==== RECORDS TO USE ====

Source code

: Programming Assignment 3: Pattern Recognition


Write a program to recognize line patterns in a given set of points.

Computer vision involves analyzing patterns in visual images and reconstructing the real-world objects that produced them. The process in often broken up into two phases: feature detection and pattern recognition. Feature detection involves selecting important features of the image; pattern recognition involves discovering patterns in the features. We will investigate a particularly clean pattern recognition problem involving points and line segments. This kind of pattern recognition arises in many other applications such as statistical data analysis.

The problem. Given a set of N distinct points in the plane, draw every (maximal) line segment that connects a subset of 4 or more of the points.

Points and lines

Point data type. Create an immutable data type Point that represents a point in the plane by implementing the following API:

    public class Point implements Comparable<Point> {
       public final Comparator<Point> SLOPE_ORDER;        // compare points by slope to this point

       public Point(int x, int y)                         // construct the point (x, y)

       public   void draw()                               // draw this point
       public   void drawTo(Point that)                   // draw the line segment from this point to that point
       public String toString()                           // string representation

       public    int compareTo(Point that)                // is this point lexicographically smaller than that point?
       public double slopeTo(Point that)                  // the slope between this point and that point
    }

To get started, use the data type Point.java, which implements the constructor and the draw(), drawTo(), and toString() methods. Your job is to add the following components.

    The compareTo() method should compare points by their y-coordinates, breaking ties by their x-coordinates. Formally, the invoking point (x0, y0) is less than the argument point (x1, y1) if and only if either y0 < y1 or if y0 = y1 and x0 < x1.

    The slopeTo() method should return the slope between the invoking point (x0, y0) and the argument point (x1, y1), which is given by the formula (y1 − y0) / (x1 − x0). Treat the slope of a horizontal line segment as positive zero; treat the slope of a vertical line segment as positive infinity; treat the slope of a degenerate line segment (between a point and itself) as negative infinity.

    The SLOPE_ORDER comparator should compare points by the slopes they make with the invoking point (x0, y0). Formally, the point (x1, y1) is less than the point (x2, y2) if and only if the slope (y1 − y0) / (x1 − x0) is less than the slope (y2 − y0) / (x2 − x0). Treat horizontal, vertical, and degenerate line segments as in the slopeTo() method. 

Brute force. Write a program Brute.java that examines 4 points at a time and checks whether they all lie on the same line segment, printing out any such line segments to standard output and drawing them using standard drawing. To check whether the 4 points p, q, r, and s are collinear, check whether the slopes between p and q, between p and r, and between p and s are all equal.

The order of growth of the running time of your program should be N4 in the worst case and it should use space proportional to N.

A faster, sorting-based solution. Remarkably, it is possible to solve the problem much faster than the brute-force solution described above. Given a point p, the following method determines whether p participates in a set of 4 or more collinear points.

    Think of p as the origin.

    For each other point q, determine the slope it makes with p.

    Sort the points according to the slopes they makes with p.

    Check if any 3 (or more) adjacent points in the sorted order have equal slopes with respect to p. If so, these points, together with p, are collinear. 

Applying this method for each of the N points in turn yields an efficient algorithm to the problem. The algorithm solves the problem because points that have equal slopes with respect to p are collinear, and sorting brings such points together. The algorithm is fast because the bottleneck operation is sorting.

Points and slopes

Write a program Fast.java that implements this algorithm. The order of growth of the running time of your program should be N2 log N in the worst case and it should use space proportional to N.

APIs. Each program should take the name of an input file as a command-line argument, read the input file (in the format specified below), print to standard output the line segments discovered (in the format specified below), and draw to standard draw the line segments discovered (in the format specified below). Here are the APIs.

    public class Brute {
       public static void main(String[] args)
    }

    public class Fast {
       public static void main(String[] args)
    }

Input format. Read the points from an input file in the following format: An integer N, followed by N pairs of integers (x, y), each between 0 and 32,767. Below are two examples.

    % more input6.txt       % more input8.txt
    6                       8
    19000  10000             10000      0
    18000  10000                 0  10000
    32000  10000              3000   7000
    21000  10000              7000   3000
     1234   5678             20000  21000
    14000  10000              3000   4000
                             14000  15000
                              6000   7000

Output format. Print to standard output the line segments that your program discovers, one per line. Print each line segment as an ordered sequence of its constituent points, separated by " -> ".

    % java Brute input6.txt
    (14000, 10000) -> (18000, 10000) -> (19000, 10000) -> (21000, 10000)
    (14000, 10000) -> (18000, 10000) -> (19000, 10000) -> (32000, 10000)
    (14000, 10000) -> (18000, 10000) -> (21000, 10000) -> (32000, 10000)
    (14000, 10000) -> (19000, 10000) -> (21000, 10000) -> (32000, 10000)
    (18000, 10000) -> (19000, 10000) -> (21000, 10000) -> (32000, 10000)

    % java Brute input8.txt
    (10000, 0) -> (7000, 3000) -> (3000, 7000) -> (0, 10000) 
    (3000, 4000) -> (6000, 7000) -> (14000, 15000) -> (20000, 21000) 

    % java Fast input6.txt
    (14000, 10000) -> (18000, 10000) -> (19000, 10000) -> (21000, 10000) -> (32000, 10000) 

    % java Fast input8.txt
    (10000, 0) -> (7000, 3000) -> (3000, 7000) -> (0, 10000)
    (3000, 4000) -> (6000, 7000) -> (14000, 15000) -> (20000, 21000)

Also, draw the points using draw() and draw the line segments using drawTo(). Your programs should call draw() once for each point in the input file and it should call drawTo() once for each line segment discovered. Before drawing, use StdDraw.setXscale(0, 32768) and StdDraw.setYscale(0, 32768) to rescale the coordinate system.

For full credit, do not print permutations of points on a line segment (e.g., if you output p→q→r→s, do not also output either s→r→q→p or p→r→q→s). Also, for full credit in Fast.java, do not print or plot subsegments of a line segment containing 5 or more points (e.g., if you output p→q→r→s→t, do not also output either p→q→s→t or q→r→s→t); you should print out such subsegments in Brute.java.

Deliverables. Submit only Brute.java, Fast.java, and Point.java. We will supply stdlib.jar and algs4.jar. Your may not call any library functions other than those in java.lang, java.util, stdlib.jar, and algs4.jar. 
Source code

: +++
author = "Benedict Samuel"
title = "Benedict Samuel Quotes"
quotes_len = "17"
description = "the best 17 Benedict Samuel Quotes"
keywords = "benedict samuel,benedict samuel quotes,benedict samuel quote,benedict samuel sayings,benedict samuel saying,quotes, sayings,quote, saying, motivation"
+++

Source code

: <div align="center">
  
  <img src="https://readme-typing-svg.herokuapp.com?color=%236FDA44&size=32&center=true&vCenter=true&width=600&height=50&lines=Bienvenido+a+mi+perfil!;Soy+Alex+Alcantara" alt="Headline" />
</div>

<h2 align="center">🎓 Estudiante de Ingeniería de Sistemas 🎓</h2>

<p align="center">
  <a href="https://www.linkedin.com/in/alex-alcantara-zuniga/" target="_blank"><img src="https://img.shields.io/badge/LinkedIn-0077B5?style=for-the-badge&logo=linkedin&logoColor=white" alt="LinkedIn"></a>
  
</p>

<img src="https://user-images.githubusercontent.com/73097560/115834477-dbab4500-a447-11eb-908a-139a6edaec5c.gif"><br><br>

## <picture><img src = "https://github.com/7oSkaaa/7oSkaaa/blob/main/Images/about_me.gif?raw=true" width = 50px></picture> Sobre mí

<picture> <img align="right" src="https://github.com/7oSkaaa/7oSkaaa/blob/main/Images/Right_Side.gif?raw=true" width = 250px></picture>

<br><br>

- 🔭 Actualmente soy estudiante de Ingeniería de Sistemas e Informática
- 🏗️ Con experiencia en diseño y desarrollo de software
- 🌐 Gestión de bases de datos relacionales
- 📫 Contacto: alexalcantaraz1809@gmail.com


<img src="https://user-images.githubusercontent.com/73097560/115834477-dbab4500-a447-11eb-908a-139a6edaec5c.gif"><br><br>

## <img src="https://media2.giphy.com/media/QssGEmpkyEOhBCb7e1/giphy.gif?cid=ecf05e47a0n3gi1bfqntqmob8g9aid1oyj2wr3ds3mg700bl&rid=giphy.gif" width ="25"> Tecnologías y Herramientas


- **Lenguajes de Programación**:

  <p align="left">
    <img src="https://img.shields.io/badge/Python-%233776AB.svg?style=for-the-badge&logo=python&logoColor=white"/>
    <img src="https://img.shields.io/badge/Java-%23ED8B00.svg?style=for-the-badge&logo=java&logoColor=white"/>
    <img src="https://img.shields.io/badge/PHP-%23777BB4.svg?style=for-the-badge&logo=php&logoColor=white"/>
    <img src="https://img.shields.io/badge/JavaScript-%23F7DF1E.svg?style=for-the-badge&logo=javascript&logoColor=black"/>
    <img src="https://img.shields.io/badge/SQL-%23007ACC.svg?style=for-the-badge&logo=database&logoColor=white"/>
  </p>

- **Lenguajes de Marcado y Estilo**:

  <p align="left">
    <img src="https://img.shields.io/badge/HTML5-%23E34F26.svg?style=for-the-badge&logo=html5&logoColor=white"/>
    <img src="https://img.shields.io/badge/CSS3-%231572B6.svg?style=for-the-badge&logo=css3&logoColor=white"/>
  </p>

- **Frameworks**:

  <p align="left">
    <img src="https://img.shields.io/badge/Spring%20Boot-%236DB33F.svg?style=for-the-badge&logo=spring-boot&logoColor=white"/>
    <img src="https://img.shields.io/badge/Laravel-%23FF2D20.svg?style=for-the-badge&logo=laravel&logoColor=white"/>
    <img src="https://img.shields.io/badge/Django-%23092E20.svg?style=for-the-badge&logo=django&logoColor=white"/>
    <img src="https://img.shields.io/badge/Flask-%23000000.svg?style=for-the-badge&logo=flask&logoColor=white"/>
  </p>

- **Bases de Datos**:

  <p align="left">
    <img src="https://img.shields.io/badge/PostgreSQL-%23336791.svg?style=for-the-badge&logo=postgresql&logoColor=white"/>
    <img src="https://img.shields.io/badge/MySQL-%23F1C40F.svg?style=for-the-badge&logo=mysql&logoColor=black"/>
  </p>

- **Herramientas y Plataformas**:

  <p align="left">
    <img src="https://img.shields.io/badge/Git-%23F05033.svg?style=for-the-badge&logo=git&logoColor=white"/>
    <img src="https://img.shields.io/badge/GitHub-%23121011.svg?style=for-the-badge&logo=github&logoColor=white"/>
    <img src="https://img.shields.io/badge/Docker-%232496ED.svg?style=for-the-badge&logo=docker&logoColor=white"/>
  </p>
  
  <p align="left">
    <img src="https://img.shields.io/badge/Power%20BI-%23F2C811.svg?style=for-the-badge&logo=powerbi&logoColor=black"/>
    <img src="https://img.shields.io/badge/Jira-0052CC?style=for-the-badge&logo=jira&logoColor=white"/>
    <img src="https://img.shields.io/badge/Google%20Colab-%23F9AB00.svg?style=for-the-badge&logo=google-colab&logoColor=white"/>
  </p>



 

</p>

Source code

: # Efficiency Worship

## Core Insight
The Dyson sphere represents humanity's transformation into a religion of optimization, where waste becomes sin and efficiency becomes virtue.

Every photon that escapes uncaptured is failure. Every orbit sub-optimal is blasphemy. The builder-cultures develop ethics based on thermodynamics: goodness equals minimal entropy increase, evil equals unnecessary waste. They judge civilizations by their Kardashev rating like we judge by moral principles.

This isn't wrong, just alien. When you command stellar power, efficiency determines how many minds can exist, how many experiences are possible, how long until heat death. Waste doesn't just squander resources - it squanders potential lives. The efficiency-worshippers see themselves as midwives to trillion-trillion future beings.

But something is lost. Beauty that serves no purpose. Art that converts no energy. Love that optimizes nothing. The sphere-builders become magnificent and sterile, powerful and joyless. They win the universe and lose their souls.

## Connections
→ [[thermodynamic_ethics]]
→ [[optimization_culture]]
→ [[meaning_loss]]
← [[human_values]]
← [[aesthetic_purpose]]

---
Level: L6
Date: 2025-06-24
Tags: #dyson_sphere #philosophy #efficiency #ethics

====

Your answer should be the lines from the one containing "## Connections" to the end of the entries above, restated exactly and alone.

* **OUTPUT OF THE EXERCISE**
## Connections
→ [[thermodynamic_ethics]]
→ [[optimization_culture]]
→ [[meaning_loss]]
← [[human_values]]
← [[aesthetic_purpose]]

---
Level: L6
Date: 2025-06-24
Tags: #dyson_sphere #philosophy #efficiency #ethics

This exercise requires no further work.